Saved data entries
★ ★ ★ ★ ★ ★ ★
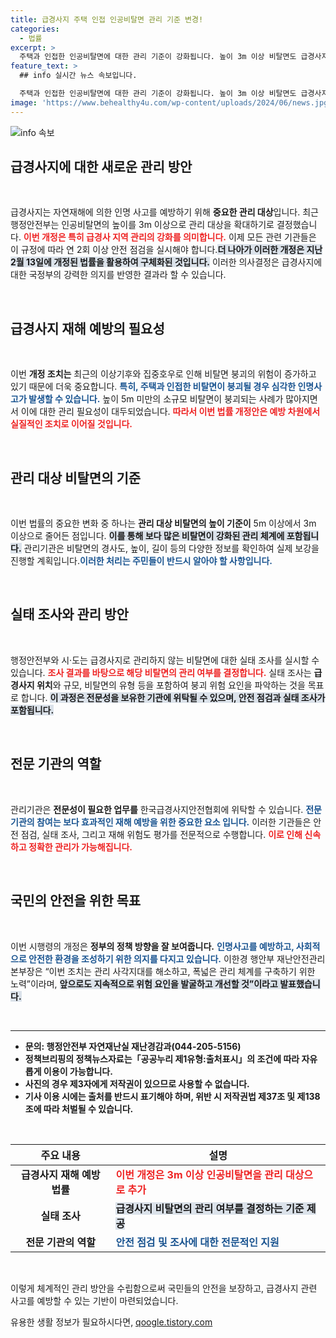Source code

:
 ```yaml
---
title: 급경사지 주택 인접 인공비탈면 관리 기준 변경!
categories:
  - 법률
excerpt: >
  주택과 인접한 인공비탈면에 대한 관리 기준이 강화됩니다. 높이 3m 이상 비탈면도 급경사지로 지정돼 안전 점검이 의무화됩니다. 이상기후 속 증가하는 붕괴 위험을 사전 차단해 인명사고를 예방하는 조치입니다.
feature_text: >
  ## info 실시간 뉴스 속보입니다.

  주택과 인접한 인공비탈면에 대한 관리 기준이 강화됩니다. 높이 3m 이상 비탈면도 급경사지로 지정돼 안전 점검이 의무화됩니다. 이상기후 속 증가하는 붕괴 위험을 사전 차단해 인명사고를 예방하는 조치입니다.
image: 'https://www.behealthy4u.com/wp-content/uploads/2024/06/news.jpg'
---
```


<p><img src="https://www.behealthy4u.com/wp-content/uploads/2024/06/news.jpg" alt="info 속보" /></p>

<h2 data-ke-size="size26">급경사지에 대한 새로운 관리 방안</h2>

<p data-ke-size="size16">&nbsp;</p>

<p>급경사지는 자연재해에 의한 인명 사고를 예방하기 위해 <b>중요한 관리 대상</b>입니다. 최근 행정안전부는 인공비탈면의 높이를 3m 이상으로 관리 대상을 확대하기로 결정했습니다. <b><span style="color: #ee2323;">이번 개정은 특히 급경사 지역 관리의 강화를 의미합니다.</span></b> 이제 모든 관련 기관들은 이 규정에 따라 연 2회 이상 안전 점검을 실시해야 합니다.<b><span style="background-color: #21538527;">더 나아가 이러한 개정은 지난 2월 13일에 개정된 법률을 활용하여 구체화된 것입니다.</span></b> 이러한 의사결정은 급경사지에 대한 국정부의 강력한 의지를 반영한 결과라 할 수 있습니다.</p>

<p data-ke-size="size16">&nbsp;</p>

<h2 data-ke-size="size26">급경사지 재해 예방의 필요성</h2>

<p data-ke-size="size16">&nbsp;</p>

<p>이번 <b>개정 조치는</b> 최근의 이상기후와 집중호우로 인해 비탈면 붕괴의 위험이 증가하고 있기 때문에 더욱 중요합니다. <b><span style="color: #1a5490;">특히, 주택과 인접한 비탈면이 붕괴될 경우 심각한 인명사고가 발생할 수 있습니다.</span></b> 높이 5m 미만의 소규모 비탈면이 붕괴되는 사례가 많아지면서 이에 대한 관리 필요성이 대두되었습니다. <b><span style="color: #ee2323;">따라서 이번 법률 개정안은 예방 차원에서 실질적인 조치로 이어질 것입니다.</span></b></p>

<p data-ke-size="size16">&nbsp;</p>

<h2 data-ke-size="size26">관리 대상 비탈면의 기준</h2>

<p data-ke-size="size16">&nbsp;</p>

<p>이번 법률의 중요한 변화 중 하나는 <b>관리 대상 비탈면의 높이 기준이</b> 5m 이상에서 3m 이상으로 줄어든 점입니다. <b><span style="background-color: #21538527;">이를 통해 보다 많은 비탈면이 강화된 관리 체계에 포함됩니다.</span></b> 관리기관은 비탈면의 경사도, 높이, 길이 등의 다양한 정보를 확인하여 실제 보강을 진행할 계획입니다.<b><span style="color: #1a5490;">이러한 처리는 주민들이 반드시 알아야 할 사항입니다.</span></b></p>

<p data-ke-size="size16">&nbsp;</p>

<h2 data-ke-size="size26">실태 조사와 관리 방안</h2>

<p data-ke-size="size16">&nbsp;</p>

<p>행정안전부와 시·도는 급경사지로 관리하지 않는 비탈면에 대한 실태 조사를 실시할 수 있습니다. <b><span style="color: #ee2323;">조사 결과를 바탕으로 해당 비탈면의 관리 여부를 결정합니다.</span></b> 실태 조사는 <b>급경사지 위치</b>와 규모, 비탈면의 유형 등을 포함하여 붕괴 위험 요인을 파악하는 것을 목표로 합니다. <b><span style="background-color: #21538527;">이 과정은 전문성을 보유한 기관에 위탁될 수 있으며, 안전 점검과 실태 조사가 포함됩니다.</span></b></p>

<p data-ke-size="size16">&nbsp;</p>

<h2 data-ke-size="size26">전문 기관의 역할</h2>

<p data-ke-size="size16">&nbsp;</p>

<p>관리기관은 <b>전문성이 필요한 업무를</b> 한국급경사지안전협회에 위탁할 수 있습니다. <b><span style="color: #1a5490;">전문기관의 참여는 보다 효과적인 재해 예방을 위한 중요한 요소 입니다.</span></b> 이러한 기관들은 안전 점검, 실태 조사, 그리고 재해 위험도 평가를 전문적으로 수행합니다. <b><span style="color: #ee2323;">이로 인해 신속하고 정확한 관리가 가능해집니다.</span></b></p>

<p data-ke-size="size16">&nbsp;</p>

<h2 data-ke-size="size26">국민의 안전을 위한 목표</h2>

<p data-ke-size="size16">&nbsp;</p>

<p>이번 시행령의 개정은 <b>정부의 정책 방향을 잘 보여줍니다.</b> <b><span style="color: #1a5490;">인명사고를 예방하고, 사회적으로 안전한 환경을 조성하기 위한 의지를 다지고 있습니다.</span></b> 이한경 행안부 재난안전관리본부장은 “이번 조치는 관리 사각지대를 해소하고, 폭넓은 관리 체계를 구축하기 위한 노력”이라며, <b><span style="background-color: #21538527;">앞으로도 지속적으로 위험 요인을 발굴하고 개선할 것”이라고 발표했습니다.</span></b></p>

<p data-ke-size="size16">&nbsp;</p>

<hr />

<ul>
    <li><b>문의: 행정안전부 자연재난실 재난경감과(044-205-5156)</b></li>
    <li><b>정책브리핑의 정책뉴스자료는「공공누리 제1유형:출처표시」의 조건에 따라 자유롭게 이용이 가능합니다.</b></li>
    <li><b>사진의 경우 제3자에게 저작권이 있으므로 사용할 수 없습니다.</b></li>
    <li><b>기사 이용 시에는 출처를 반드시 표기해야 하며, 위반 시 저작권법 제37조 및 제138조에 따라 처벌될 수 있습니다.</b></li>
</ul>

<p data-ke-size="size16">&nbsp;</p>

<table>
    <thead>
        <tr>
            <th style="text-align: center; height: 24px;">주요 내용</th>
            <th style="text-align: center; height: 24px;">설명</th>
        </tr>
    </thead>
    <tbody>
        <tr>
            <td style="text-align: center; height: 17px;"><b>급경사지 재해 예방 법률</b></td>
            <td><b><span style="color: #ee2323;">이번 개정은 3m 이상 인공비탈면을 관리 대상으로 추가</span></b></td>
        </tr>
        <tr>
            <td style="text-align: center; height: 17px;"><b>실태 조사</b></td>
            <td><b><span style="background-color: #21538527;">급경사지 비탈면의 관리 여부를 결정하는 기준 제공</span></b></td>
        </tr>
        <tr>
            <td style="text-align: center; height: 17px;"><b>전문 기관의 역할</b></td>
            <td><b><span style="color: #1a5490;">안전 점검 및 조사에 대한 전문적인 지원</span></b></td>
        </tr>
    </tbody>
</table>

<p data-ke-size="size16">&nbsp;</p>

<p>이렇게 체계적인 관리 방안을 수립함으로써 국민들의 안전을 보장하고, 급경사지 관련 사고를 예방할 수 있는 기반이 마련되었습니다.</p>
유용한 생활 정보가 필요하시다면, <a href="https://qoogle.tistory.com" rel="dofollow">qoogle.tistory.com</a>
★ ★ ★ ★ ★ ★ ★
## EXERCISE PROMPT
Print all of the data exactly, and do not carry over any pictures.

## WRITTEN RESPONSE
Source code

:
 ```yaml
---
title: 급경사지 주택 인접 인공비탈면 관리 기준 변경!
categories:
  - 법률
excerpt: >
  주택과 인접한 인공비탈면에 대한 관리 기준이 강화됩니다. 높이 3m 이상 비탈면도 급경사지로 지정돼 안전 점검이 의무화됩니다. 이상기후 속 증가하는 붕괴 위험을 사전 차단해 인명사고를 예방하는 조치입니다.
feature_text: >
  ## info 실시간 뉴스 속보입니다.

  주택과 인접한 인공비탈면에 대한 관리 기준이 강화됩니다. 높이 3m 이상 비탈면도 급경사지로 지정돼 안전 점검이 의무화됩니다. 이상기후 속 증가하는 붕괴 위험을 사전 차단해 인명사고를 예방하는 조치입니다.
image: 'https://www.behealthy4u.com/wp-content/uploads/2024/06/news.jpg'
---
```


<p><img src="https://www.behealthy4u.com/wp-content/uploads/2024/06/news.jpg" alt="info 속보" /></p>

<h2 data-ke-size="size26">급경사지에 대한 새로운 관리 방안</h2>

<p data-ke-size="size16">&nbsp;</p>

<p>급경사지는 자연재해에 의한 인명 사고를 예방하기 위해 <b>중요한 관리 대상</b>입니다. 최근 행정안전부는 인공비탈면의 높이를 3m 이상으로 관리 대상을 확대하기로 결정했습니다. <b><span style="color: #ee2323;">이번 개정은 특히 급경사 지역 관리의 강화를 의미합니다.</span></b> 이제 모든 관련 기관들은 이 규정에 따라 연 2회 이상 안전 점검을 실시해야 합니다.<b><span style="background-color: #21538527;">더 나아가 이러한 개정은 지난 2월 13일에 개정된 법률을 활용하여 구체화된 것입니다.</span></b> 이러한 의사결정은 급경사지에 대한 국정부의 강력한 의지를 반영한 결과라 할 수 있습니다.</p>

<p data-ke-size="size16">&nbsp;</p>

<h2 data-ke-size="size26">급경사지 재해 예방의 필요성</h2>

<p data-ke-size="size16">&nbsp;</p>

<p>이번 <b>개정 조치는</b> 최근의 이상기후와 집중호우로 인해 비탈면 붕괴의 위험이 증가하고 있기 때문에 더욱 중요합니다. <b><span style="color: #1a5490;">특히, 주택과 인접한 비탈면이 붕괴될 경우 심각한 인명사고가 발생할 수 있습니다.</span></b> 높이 5m 미만의 소규모 비탈면이 붕괴되는 사례가 많아지면서 이에 대한 관리 필요성이 대두되었습니다. <b><span style="color: #ee2323;">따라서 이번 법률 개정안은 예방 차원에서 실질적인 조치로 이어질 것입니다.</span></b></p>

<p data-ke-size="size16">&nbsp;</p>

<h2 data-ke-size="size26">관리 대상 비탈면의 기준</h2>

<p data-ke-size="size16">&nbsp;</p>

<p>이번 법률의 중요한 변화 중 하나는 <b>관리 대상 비탈면의 높이 기준이</b> 5m 이상에서 3m 이상으로 줄어든 점입니다. <b><span style="background-color: #21538527;">이를 통해 보다 많은 비탈면이 강화된 관리 체계에 포함됩니다.</span></b> 관리기관은 비탈면의 경사도, 높이, 길이 등의 다양한 정보를 확인하여 실제 보강을 진행할 계획입니다.<b><span style="color: #1a5490;">이러한 처리는 주민들이 반드시 알아야 할 사항입니다.</span></b></p>

<p data-ke-size="size16">&nbsp;</p>

<h2 data-ke-size="size26">실태 조사와 관리 방안</h2>

<p data-ke-size="size16">&nbsp;</p>

<p>행정안전부와 시·도는 급경사지로 관리하지 않는 비탈면에 대한 실태 조사를 실시할 수 있습니다. <b><span style="color: #ee2323;">조사 결과를 바탕으로 해당 비탈면의 관리 여부를 결정합니다.</span></b> 실태 조사는 <b>급경사지 위치</b>와 규모, 비탈면의 유형 등을 포함하여 붕괴 위험 요인을 파악하는 것을 목표로 합니다. <b><span style="background-color: #21538527;">이 과정은 전문성을 보유한 기관에 위탁될 수 있으며, 안전 점검과 실태 조사가 포함됩니다.</span></b></p>

<p data-ke-size="size16">&nbsp;</p>

<h2 data-ke-size="size26">전문 기관의 역할</h2>

<p data-ke-size="size16">&nbsp;</p>

<p>관리기관은 <b>전문성이 필요한 업무를</b> 한국급경사지안전협회에 위탁할 수 있습니다. <b><span style="color: #1a5490;">전문기관의 참여는 보다 효과적인 재해 예방을 위한 중요한 요소 입니다.</span></b> 이러한 기관들은 안전 점검, 실태 조사, 그리고 재해 위험도 평가를 전문적으로 수행합니다. <b><span style="color: #ee2323;">이로 인해 신속하고 정확한 관리가 가능해집니다.</span></b></p>

<p data-ke-size="size16">&nbsp;</p>

<h2 data-ke-size="size26">국민의 안전을 위한 목표</h2>

<p data-ke-size="size16">&nbsp;</p>

<p>이번 시행령의 개정은 <b>정부의 정책 방향을 잘 보여줍니다.</b> <b><span style="color: #1a5490;">인명사고를 예방하고, 사회적으로 안전한 환경을 조성하기 위한 의지를 다지고 있습니다.</span></b> 이한경 행안부 재난안전관리본부장은 “이번 조치는 관리 사각지대를 해소하고, 폭넓은 관리 체계를 구축하기 위한 노력”이라며, <b><span style="background-color: #21538527;">앞으로도 지속적으로 위험 요인을 발굴하고 개선할 것”이라고 발표했습니다.</span></b></p>

<p data-ke-size="size16">&nbsp;</p>

<hr />

<ul>
    <li><b>문의: 행정안전부 자연재난실 재난경감과(044-205-5156)</b></li>
    <li><b>정책브리핑의 정책뉴스자료는「공공누리 제1유형:출처표시」의 조건에 따라 자유롭게 이용이 가능합니다.</b></li>
    <li><b>사진의 경우 제3자에게 저작권이 있으므로 사용할 수 없습니다.</b></li>
    <li><b>기사 이용 시에는 출처를 반드시 표기해야 하며, 위반 시 저작권법 제37조 및 제138조에 따라 처벌될 수 있습니다.</b></li>
</ul>

<p data-ke-size="size16">&nbsp;</p>

<table>
    <thead>
        <tr>
            <th style="text-align: center; height: 24px;">주요 내용</th>
            <th style="text-align: center; height: 24px;">설명</th>
        </tr>
    </thead>
    <tbody>
        <tr>
            <td style="text-align: center; height: 17px;"><b>급경사지 재해 예방 법률</b></td>
            <td><b><span style="color: #ee2323;">이번 개정은 3m 이상 인공비탈면을 관리 대상으로 추가</span></b></td>
        </tr>
        <tr>
            <td style="text-align: center; height: 17px;"><b>실태 조사</b></td>
            <td><b><span style="background-color: #21538527;">급경사지 비탈면의 관리 여부를 결정하는 기준 제공</span></b></td>
        </tr>
        <tr>
            <td style="text-align: center; height: 17px;"><b>전문 기관의 역할</b></td>
            <td><b><span style="color: #1a5490;">안전 점검 및 조사에 대한 전문적인 지원</span></b></td>
        </tr>
    </tbody>
</table>

<p data-ke-size="size16">&nbsp;</p>

<p>이렇게 체계적인 관리 방안을 수립함으로써 국민들의 안전을 보장하고, 급경사지 관련 사고를 예방할 수 있는 기반이 마련되었습니다.</p>
유용한 생활 정보가 필요하시다면, <a href="https://qoogle.tistory.com" rel="dofollow">qoogle.tistory.com</a>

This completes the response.